By Jeff Smith

Mayor Craig Swancy recently expressed his displeasure with the Weatherford Democrat on his Facebook page. He said our editorial page had become too liberal, the news pages lacked local content and our circulation was in a death spiral.

The Mayor is entitled to his opinion. As are others who feel the same way about their hometown paper. That’s the beauty of the First Amendment and its free speech clause. Everyone can have their say.

Normally, we would not respond to an attack on the paper. A newspaper and the community can learn from listening closely to their critics. That’s why we publish comments from readers in our letters to the editor column, in guest columns and on our website and social media sites. That’s also why we encourage phone calls, emails and visits from readers.

But we also need a sense of perspective. Comments suggesting we are not serving readers by publishing opinion columns not everyone agrees with, or failing to cover important news of the community and that we are destined for extinction require fact-based answers.

Our editorial page contains our editorial opinion and local commentary, including those of national columnists. We deliberately balance the content to represent all sides of the political spectrum. The purpose is to stimulate discussion and present varied viewpoints.

Whether it be Taylor Armerding on the conservative aisle or Cokie and Steve Roberts of a liberal bent, we strive to inform. Still, not every column or columnist will appeal to everyone. Last week’s opinion page, for example, had roughly a 70/30 split in favor of conservative viewpoints.

Whenever readers strongly agree or disagree with our editorial opinion or that of our columnists, we want to encourage them to write a signed letter to the editor and speak out. Our letters column is open to everyone regardless of their political ideology. We do not want a close-minded opinion page.

As for local news and photographs, we take seriously our responsibility to cover the community as thoroughly as possible. We are Parker County’s only daily newspaper, and that requires reporting on four city governments, seven school districts, three private schools and county government. We do all of this with four reporters, who also take photographs, and they work hard.

As a testament to our local commitment examine last week’s five editions of the paper. We published more than 45 local news and sports stories and items, covered four events and highlighted five news features. We also published stories that affect readers from our state capital reporter in Austin and our Washington correspondent.

Over the past year, we have produced several local watchdog stories and enterprise work. Yes, these can be uncomfortable topics but they are the type of information the community needs to know.
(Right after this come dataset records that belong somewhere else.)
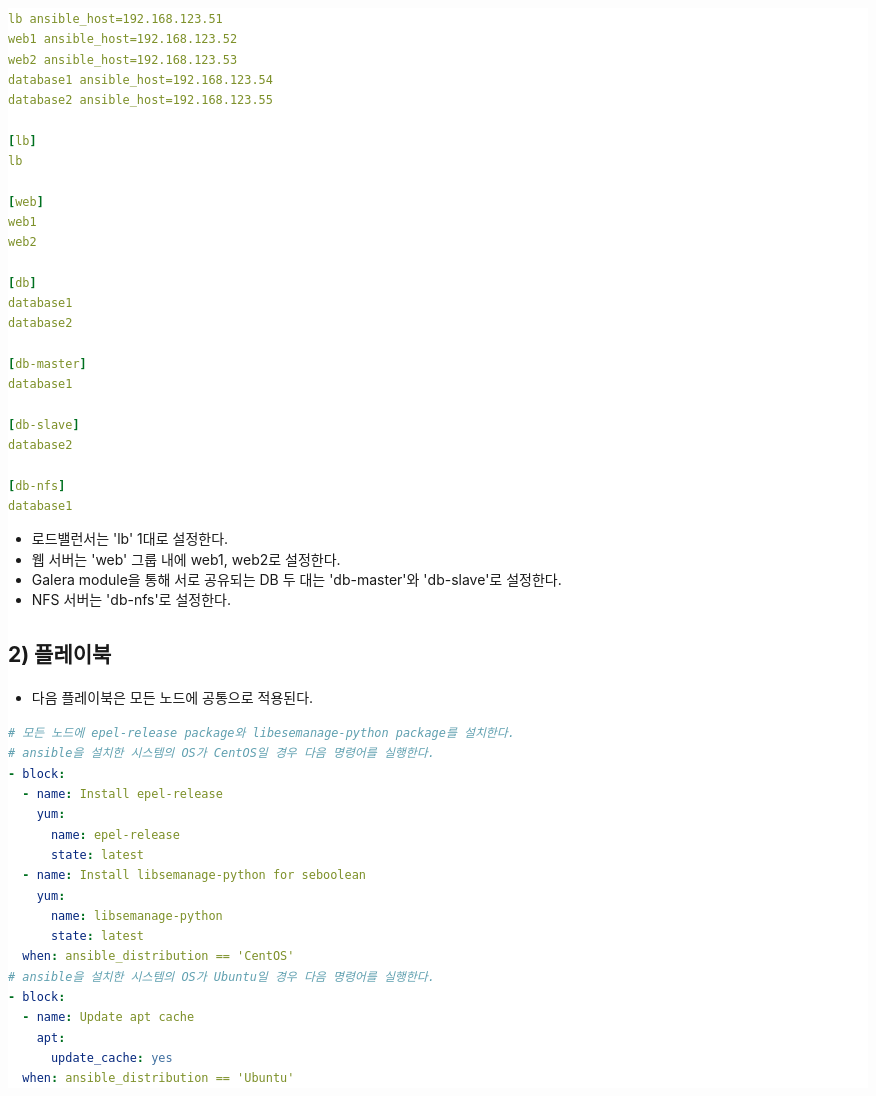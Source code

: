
 ```yaml
lb ansible_host=192.168.123.51 
web1 ansible_host=192.168.123.52
web2 ansible_host=192.168.123.53
database1 ansible_host=192.168.123.54
database2 ansible_host=192.168.123.55

[lb]
lb

[web]
web1
web2

[db]
database1
database2

[db-master]
database1

[db-slave]
database2

[db-nfs]
database1
```

- 로드밸런서는 'lb' 1대로 설정한다.
- 웹 서버는 'web' 그룹 내에 web1, web2로 설정한다.
- Galera module을 통해 서로 공유되는 DB 두 대는 'db-master'와 'db-slave'로 설정한다.
- NFS 서버는 'db-nfs'로 설정한다.

## 2) 플레이북

- 다음 플레이북은 모든 노드에 공통으로 적용된다.

```yaml
# 모든 노드에 epel-release package와 libesemanage-python package를 설치한다. 
# ansible을 설치한 시스템의 OS가 CentOS일 경우 다음 명령어를 실행한다.
- block:
  - name: Install epel-release
    yum: 
      name: epel-release 
      state: latest
  - name: Install libsemanage-python for seboolean
    yum: 
      name: libsemanage-python 
      state: latest
  when: ansible_distribution == 'CentOS'
# ansible을 설치한 시스템의 OS가 Ubuntu일 경우 다음 명령어를 실행한다.
- block:
  - name: Update apt cache
    apt:
      update_cache: yes
  when: ansible_distribution == 'Ubuntu'
```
Two stories that had a direct impact on the community come to mind. The article about the early release of John Paul Webb who was serving a 20 year sentence in connection with the death of his month-old son. The story resulted in the Parker County District Attorney’s Office asking the state to reconsider and it did, keeping Webb in jail where he belongs. The second story involved the Texas Neighborhood Services’ loss of the Head Start program in Parker and eight neighboring counties for not following guidelines for bonus payout to employees. This directly impacted local families and the education of their children. The paper’s coverage spotlighted the problem.

Circulation and readership is an evolving aspect of our business operation. Mayor Swancy is simply wrong in saying it is falling and failing.

Yes, our print subscribers have contracted over the last several years due to the emergence of the Internet. But our overall reach has never been stronger. Many people have moved to reading their news on our website and with mobile devices rather than in print. We still serve 6,000 print readers daily, supplemented by more than 68,000 unique visitors to our website monthly.

Thanks to our subscribers and the many local businesses that advertise with the paper and online, we are able to continue to provide timely and thorough coverage of Weatherford and environs. We are solid as a rock and plan to stay that way.

The mayor’s prediction of our death is disconcerting because we are a 121-year-old local business that employs 20 fulltime people. Is it really appropriate for the mayor to suggest on social media we are going out of business because he is unhappy with the paper? Would he or has he done that to any other business?

The fact he did so strikes us as unnecessary. He can question our content without getting personal to the point of forecasting our demise.

If his purpose was to goad us into improving the paper, he could have reached out with a phone call or, better yet, a visit to the paper. My door is always open.

Jeff Smith is the publisher of the Weatherford Democrat.